Output: NA counts, and the frequency table for imputed delays.
colSums(is.na(flights))
## year month day dep_time sched_dep_time
## 0 0 0 8255 0
## dep_delay arr_time sched_arr_time arr_delay carrier
## 8255 8713 0 9430 0
## flight tailnum origin dest air_time
## 0 2512 0 0 9430
## distance hour minute time_hour dep_datetime
## 0 0 0 0 8255
## weekday origin_factor origin_recoded
## 8255 0 0
flights_mean <- flights |>
mutate(dep_delay_imputed =ifelse(is.na(dep_delay),
0,
dep_delay))
flights_mean|>
filter(dep_delay_imputed <= 20 & dep_delay_imputed >= -20)
## # A tibble: 275,102 × 24
## year month day dep_time sched_dep_time dep_delay arr_time sched_arr_time
## <int> <int> <int> <int> <int> <dbl> <int> <int>
## 1 2013 1 1 517 515 2 830 819
## 2 2013 1 1 533 529 4 850 830
## 3 2013 1 1 542 540 2 923 850
## 4 2013 1 1 544 545 -1 1004 1022
## 5 2013 1 1 554 600 -6 812 837
## 6 2013 1 1 554 558 -4 740 728
## 7 2013 1 1 555 600 -5 913 854
## 8 2013 1 1 557 600 -3 709 723
## 9 2013 1 1 557 600 -3 838 846
## 10 2013 1 1 558 600 -2 753 745
## # ℹ 275,092 more rows
## # ℹ 16 more variables: arr_delay <dbl>, carrier <chr>, flight <int>,
## # tailnum <chr>, origin <chr>, dest <chr>, air_time <dbl>, distance <dbl>,
## # hour <dbl>, minute <dbl>, time_hour <dttm>, dep_datetime <dttm>,
## # weekday <ord>, origin_factor <fct>, origin_recoded <fct>,
## # dep_delay_imputed <dbl>
Reflect on the assignment: What was easy or hard about working with flight dates or missing data?
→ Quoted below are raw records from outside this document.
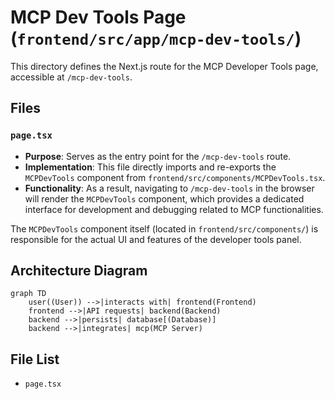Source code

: # MCP Dev Tools Page (`frontend/src/app/mcp-dev-tools/`)

This directory defines the Next.js route for the MCP Developer Tools page, accessible at `/mcp-dev-tools`.

## Files

### `page.tsx`

- **Purpose**: Serves as the entry point for the `/mcp-dev-tools` route.
- **Implementation**: This file directly imports and re-exports the `MCPDevTools` component from `frontend/src/components/MCPDevTools.tsx`.
- **Functionality**: As a result, navigating to `/mcp-dev-tools` in the browser will render the `MCPDevTools` component, which provides a dedicated interface for development and debugging related to MCP functionalities.

The `MCPDevTools` component itself (located in `frontend/src/components/`) is responsible for the actual UI and features of the developer tools panel.

## Architecture Diagram
```mermaid
graph TD
    user((User)) -->|interacts with| frontend(Frontend)
    frontend -->|API requests| backend(Backend)
    backend -->|persists| database[(Database)]
    backend -->|integrates| mcp(MCP Server)
```

<!-- File List Start -->
## File List

- `page.tsx`

<!-- File List End -->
How might assuming zero delay for missing values (Question 6) affect conclusions about flight punctuality? What did you learn about NYC flights in 2013? (150-200 words)
This assignment was hard for me, especially working with the flight dates and missing data. When I started to code, the factor recode and frequency tables were the hardest things for me to do. When doing those things, I felt that filtering out and renaming the variables was tricky because of the mutate function. Mutate was, and still is the hardest function to grasp my head around, and using it in homeworks and potential projects makes it hard for me to complete them well. Somethings that were easy about working with flight dates was question 3, where we had to make a time series and plot it. I felt that this was easier as it made more sense and the coding part was easier, and I was able to interpret what the code was actually doing. If we assume zero delay for missing values, it makes the flight punctuality appear better than it actually is and a little biased, which leads us to make innacurate conclusions as having no delay may not be the case for these missing values. When looking at and doing this homework about the NYC flights in 2013, I learned that delays are very common with these major airports, with many of the departures being 2-5 minutes behind schedule. Something that I would like to look further into is the month and how that correlates to delays, (Winter months = more delays, summer months = less delays).